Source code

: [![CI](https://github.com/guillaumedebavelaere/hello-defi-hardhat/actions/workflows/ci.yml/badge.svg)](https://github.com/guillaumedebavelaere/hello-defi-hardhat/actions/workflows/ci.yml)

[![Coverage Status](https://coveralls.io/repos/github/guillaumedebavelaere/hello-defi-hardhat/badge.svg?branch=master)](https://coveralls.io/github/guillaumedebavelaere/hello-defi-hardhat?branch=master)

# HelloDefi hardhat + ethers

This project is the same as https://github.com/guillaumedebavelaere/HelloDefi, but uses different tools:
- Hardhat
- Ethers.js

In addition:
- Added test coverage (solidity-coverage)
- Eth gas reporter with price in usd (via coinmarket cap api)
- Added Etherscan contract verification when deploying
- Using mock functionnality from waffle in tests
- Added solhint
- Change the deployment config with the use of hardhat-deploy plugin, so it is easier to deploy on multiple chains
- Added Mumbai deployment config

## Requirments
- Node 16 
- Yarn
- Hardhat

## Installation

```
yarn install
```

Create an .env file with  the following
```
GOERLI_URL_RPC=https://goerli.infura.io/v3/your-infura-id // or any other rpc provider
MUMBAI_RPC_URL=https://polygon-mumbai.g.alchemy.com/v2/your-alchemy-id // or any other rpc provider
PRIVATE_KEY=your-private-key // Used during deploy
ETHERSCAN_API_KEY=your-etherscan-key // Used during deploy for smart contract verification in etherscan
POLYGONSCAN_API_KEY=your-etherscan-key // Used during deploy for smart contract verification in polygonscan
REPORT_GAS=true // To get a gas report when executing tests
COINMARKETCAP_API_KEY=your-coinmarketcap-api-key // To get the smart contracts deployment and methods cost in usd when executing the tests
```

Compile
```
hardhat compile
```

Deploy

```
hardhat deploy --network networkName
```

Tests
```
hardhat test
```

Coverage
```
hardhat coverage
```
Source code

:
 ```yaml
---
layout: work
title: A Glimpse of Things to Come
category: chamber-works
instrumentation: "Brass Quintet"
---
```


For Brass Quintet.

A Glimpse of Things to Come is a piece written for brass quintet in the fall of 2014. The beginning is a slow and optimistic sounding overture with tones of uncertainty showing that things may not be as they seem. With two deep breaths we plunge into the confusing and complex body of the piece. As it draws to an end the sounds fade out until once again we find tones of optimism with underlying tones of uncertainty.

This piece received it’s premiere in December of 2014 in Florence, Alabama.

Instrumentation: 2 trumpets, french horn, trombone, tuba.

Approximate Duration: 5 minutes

(What the exercise asks) Return only the exact lines from the opening of the records through the line that contains "# HelloDefi hardhat + ethers", both included.

(Solved problem)
Source code

: [![CI](https://github.com/guillaumedebavelaere/hello-defi-hardhat/actions/workflows/ci.yml/badge.svg)](https://github.com/guillaumedebavelaere/hello-defi-hardhat/actions/workflows/ci.yml)

[![Coverage Status](https://coveralls.io/repos/github/guillaumedebavelaere/hello-defi-hardhat/badge.svg?branch=master)](https://coveralls.io/github/guillaumedebavelaere/hello-defi-hardhat?branch=master)

# HelloDefi hardhat + ethers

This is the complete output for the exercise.